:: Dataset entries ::
+===+
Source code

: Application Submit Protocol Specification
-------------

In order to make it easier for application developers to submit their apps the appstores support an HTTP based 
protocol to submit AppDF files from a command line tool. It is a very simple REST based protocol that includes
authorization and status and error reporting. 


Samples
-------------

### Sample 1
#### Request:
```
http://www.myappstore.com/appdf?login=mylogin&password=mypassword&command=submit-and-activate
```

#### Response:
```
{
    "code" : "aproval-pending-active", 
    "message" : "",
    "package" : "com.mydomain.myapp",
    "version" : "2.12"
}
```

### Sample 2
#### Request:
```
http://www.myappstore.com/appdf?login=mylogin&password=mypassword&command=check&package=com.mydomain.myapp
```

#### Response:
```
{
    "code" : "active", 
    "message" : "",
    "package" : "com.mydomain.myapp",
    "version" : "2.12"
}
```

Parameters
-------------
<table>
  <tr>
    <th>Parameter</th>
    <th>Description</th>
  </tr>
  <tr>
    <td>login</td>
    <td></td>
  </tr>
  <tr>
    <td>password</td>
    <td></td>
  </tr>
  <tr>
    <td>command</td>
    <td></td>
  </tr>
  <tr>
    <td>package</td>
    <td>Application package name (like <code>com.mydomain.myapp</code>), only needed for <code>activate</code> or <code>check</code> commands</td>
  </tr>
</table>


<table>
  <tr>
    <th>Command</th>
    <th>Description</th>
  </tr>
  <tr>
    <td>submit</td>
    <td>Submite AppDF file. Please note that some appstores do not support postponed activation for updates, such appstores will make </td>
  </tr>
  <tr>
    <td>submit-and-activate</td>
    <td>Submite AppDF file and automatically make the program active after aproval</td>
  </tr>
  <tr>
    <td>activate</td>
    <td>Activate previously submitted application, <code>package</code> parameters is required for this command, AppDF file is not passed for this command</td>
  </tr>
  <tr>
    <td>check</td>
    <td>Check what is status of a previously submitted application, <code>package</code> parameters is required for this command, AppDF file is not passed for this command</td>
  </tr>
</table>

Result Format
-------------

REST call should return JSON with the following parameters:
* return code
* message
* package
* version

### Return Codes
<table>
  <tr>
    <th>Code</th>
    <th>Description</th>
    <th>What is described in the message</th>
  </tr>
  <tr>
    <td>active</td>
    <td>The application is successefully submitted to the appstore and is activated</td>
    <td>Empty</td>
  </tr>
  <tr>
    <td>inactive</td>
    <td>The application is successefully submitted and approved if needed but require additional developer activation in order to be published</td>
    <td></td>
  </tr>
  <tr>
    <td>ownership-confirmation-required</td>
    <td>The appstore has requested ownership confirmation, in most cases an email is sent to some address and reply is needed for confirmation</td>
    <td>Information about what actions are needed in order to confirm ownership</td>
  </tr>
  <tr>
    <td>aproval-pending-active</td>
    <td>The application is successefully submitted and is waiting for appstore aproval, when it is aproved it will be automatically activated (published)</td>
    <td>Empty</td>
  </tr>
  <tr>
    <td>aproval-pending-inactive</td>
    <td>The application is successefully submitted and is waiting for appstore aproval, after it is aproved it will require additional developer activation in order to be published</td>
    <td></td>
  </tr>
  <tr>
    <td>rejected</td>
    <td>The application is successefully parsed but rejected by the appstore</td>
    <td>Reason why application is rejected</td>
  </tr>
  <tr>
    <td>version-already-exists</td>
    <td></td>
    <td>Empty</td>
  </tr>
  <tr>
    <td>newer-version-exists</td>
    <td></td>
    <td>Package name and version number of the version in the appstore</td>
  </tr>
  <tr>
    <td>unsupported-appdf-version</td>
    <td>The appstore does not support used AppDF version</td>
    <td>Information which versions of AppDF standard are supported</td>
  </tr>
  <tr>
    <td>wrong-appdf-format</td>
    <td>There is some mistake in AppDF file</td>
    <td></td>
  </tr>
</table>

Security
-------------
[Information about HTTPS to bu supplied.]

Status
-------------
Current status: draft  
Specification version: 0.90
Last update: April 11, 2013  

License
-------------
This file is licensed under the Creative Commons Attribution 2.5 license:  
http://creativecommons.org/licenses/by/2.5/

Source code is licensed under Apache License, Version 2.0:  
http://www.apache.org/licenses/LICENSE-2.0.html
+===+
:: GOAL OF THE EXERCISE ::
Take the line holding "<td>The appstore does" and all lines after it through the end of the data, and set them down exactly.

:: REPLY TO THE EXERCISE ::
    <td>The appstore does not support used AppDF version</td>
    <td>Information which versions of AppDF standard are supported</td>
  </tr>
  <tr>
    <td>wrong-appdf-format</td>
    <td>There is some mistake in AppDF file</td>
    <td></td>
  </tr>
</table>

Security
-------------
[Information about HTTPS to bu supplied.]

Status
-------------
Current status: draft  
Specification version: 0.90
Last update: April 11, 2013  

License
-------------
This file is licensed under the Creative Commons Attribution 2.5 license:  
http://creativecommons.org/licenses/by/2.5/

Source code is licensed under Apache License, Version 2.0:  
http://www.apache.org/licenses/LICENSE-2.0.html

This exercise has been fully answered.